By Prev Info - October 16, 2022

 Whether you need to ship something you sold online, or send a gift to someone you know, selecting the best packing materials will ensure that your item will arrive in the same condition as when you packed it. Packing materials include more than what goes inside the box or padded envelope containing your item. Consider the quality of the box, envelope and packing tape you use.


The Best Packing Materials

Boxes and Envelopes


Choose a box or envelope that is slightly larger than the item you want to ship. You want enough--but not too much--room so that you can pad and protect your item. The weight and size of your item will determine how thick a box or large a padded envelope you need. Neither heavy nor fragile items can be shipped in regular mailing boxes and brown envelopes. Heavier, more fragile items should be sent in corrugated boxes for more support. Heavy-duty boxes should be used for items that need extra protection. 

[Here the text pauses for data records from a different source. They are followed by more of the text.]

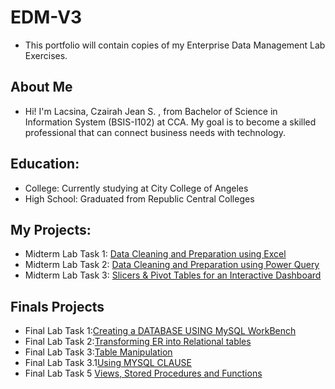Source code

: # EDM-V3
- This portfolio will contain copies of my Enterprise Data Management Lab Exercises.

## About Me
- Hi! I'm Lacsina, Czairah Jean S. , from Bachelor of Science in Information System (BSIS-I102) at CCA. My goal is to become a skilled professional that can connect business needs with technology.
## Education:
- College: Currently studying at City College of Angeles
- High School: Graduated from Republic Central Colleges


## My Projects:
- Midterm Lab Task 1: [Data Cleaning and Preparation using Excel](https://cjslacsina.github.io/Midterm-Lab-Task-1/)
- Midterm Lab Task 2: [Data Cleaning and Preparation using Power Query](https://cjslacsina.github.io/Midterm-Lab-Task-2/)
- Midterm Lab Task 3: [Slicers & Pivot Tables for an Interactive Dashboard](https://cjslacsina.github.io/Midterm-Lab-Task-3/)

## Finals Projects
- Final Lab Task 1:[Creating a DATABASE USING MySQL WorkBench](https://cjslacsina.github.io/Final-Lab-Task-1/)
- Final Lab Task 2:[Transforming ER into Relational tables](https://cjslacsina.github.io/Finals-Lab-Task-2/)
- Final Lab Task 3:[Table Manipulation](https://cjslacsina.github.io/Finals-Lab-Task-3/)
- Final Lab Task 3.1[Using MYSQL CLAUSE](https://cjslacsina.github.io/Final-Lab-Task-3.1/)
- Final Lab Task 5 [Views, Stored Procedures and Functions](https://cjslacsina.github.io/Final-Lab-Task-5/)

Reusing boxes is ecologically friendly, but when doing so, remember that a used box may not be able to protect an item as well as a new box. Check the flaps and edges of the box before shipping. Envelopes can deteriorate from even one use. Make sure that any previous shipping information or any logo is obscured, either by marker or by taping a brown paper bag over it. The U.S. Postal Service will not mail boxes with any visible logo.


Cushoning


Surround your item with cushioning inside the box or envelope. Foam "peanuts" not only provide lightweight and cheap protection, they are also quite resilient and can fit into almost any extra area. For the more ecologically minded who do not want to use Styrofoam products, popcorn absorbs almost as much shock even though, unlike "peanuts," popcorn can only be used once. Another re-usable item that works almost as well as "peanuts" is newspaper crumpled either into balls or whatever shape will fit the space you need. 


Fragile or collectible items should have 3 inches of cushioning around them inside the box. It would be smart to place those items in bubble-out bags or foam pouches, or wrapping those items with bubble wrap or Kraft paper before surrounding them with "peanuts," popcorn, or newspaper. Once you have packed your item, hold the box or envelope closed and gently shake or flip it. If you hear or feel movement, add more cushion.


Sealing


The tape you use to seal your box protects your items as much as its cushioning. If the box opens during shipment, the amount or quality of cushioning that you have used will not matter. Do not use masking or cellophane tape. Do not seal your box or envelope with string or bare staples. The U.S. Postal Service will not ship it. Staples must have tape over them. 


Reinforce all seams of the box you are using with 2-inch-wide tape that is either pressure-sensitive plastic or nylon-reinforced so that you will have the traction you need on both sides.